[Rendered images with source text]
= = = = = = =

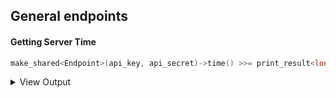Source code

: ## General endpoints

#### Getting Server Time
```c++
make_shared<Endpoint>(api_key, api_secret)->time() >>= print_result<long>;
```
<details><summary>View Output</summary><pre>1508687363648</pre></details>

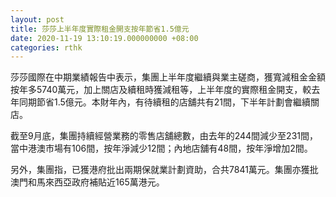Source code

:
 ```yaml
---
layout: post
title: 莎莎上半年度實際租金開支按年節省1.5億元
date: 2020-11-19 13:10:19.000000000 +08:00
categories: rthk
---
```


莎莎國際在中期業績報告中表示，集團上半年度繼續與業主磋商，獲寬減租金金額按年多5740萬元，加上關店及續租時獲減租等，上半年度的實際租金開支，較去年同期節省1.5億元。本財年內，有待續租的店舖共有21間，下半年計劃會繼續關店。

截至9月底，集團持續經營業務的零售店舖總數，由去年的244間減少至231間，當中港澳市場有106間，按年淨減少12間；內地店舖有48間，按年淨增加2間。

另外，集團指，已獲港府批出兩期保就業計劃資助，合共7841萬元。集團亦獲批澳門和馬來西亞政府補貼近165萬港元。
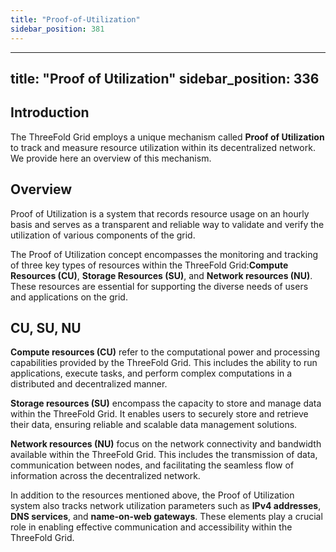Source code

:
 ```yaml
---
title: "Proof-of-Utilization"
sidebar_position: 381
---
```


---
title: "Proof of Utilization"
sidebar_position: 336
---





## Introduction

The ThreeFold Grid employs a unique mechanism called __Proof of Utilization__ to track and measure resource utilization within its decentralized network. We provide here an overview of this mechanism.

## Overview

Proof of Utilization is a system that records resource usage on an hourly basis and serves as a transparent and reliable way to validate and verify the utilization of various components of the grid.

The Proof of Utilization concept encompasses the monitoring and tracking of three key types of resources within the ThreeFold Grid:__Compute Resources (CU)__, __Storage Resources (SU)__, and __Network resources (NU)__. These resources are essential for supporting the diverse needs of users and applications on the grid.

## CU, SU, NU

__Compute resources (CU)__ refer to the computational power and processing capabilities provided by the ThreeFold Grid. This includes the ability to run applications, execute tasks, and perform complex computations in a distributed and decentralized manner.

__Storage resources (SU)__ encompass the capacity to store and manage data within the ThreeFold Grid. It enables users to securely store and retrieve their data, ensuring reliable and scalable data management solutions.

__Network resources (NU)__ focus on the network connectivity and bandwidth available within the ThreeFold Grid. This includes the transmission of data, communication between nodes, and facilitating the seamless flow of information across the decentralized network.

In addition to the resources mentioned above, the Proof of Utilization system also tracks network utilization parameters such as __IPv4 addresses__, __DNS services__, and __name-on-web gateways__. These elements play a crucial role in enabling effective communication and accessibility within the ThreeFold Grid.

= = = = = = =

● **PROBLEM REQUIREMENTS**: Copy the records above exactly, from the first line through the line containing "Proof of Utilization is", and leave out the pictures.

● **OUTPUT FOR THIS TASK**:
Source code

: ## General endpoints

#### Getting Server Time
```c++
make_shared<Endpoint>(api_key, api_secret)->time() >>= print_result<long>;
```
<details><summary>View Output</summary><pre>1508687363648</pre></details>

Source code

:
 ```yaml
---
layout: post
title: 莎莎上半年度實際租金開支按年節省1.5億元
date: 2020-11-19 13:10:19.000000000 +08:00
categories: rthk
---
```


莎莎國際在中期業績報告中表示，集團上半年度繼續與業主磋商，獲寬減租金金額按年多5740萬元，加上關店及續租時獲減租等，上半年度的實際租金開支，較去年同期節省1.5億元。本財年內，有待續租的店舖共有21間，下半年計劃會繼續關店。

截至9月底，集團持續經營業務的零售店舖總數，由去年的244間減少至231間，當中港澳市場有106間，按年淨減少12間；內地店舖有48間，按年淨增加2間。

另外，集團指，已獲港府批出兩期保就業計劃資助，合共7841萬元。集團亦獲批澳門和馬來西亞政府補貼近165萬港元。
Source code

:
 ```yaml
---
title: "Proof-of-Utilization"
sidebar_position: 381
---
```


---
title: "Proof of Utilization"
sidebar_position: 336
---





## Introduction

The ThreeFold Grid employs a unique mechanism called __Proof of Utilization__ to track and measure resource utilization within its decentralized network. We provide here an overview of this mechanism.

## Overview

Proof of Utilization is a system that records resource usage on an hourly basis and serves as a transparent and reliable way to validate and verify the utilization of various components of the grid.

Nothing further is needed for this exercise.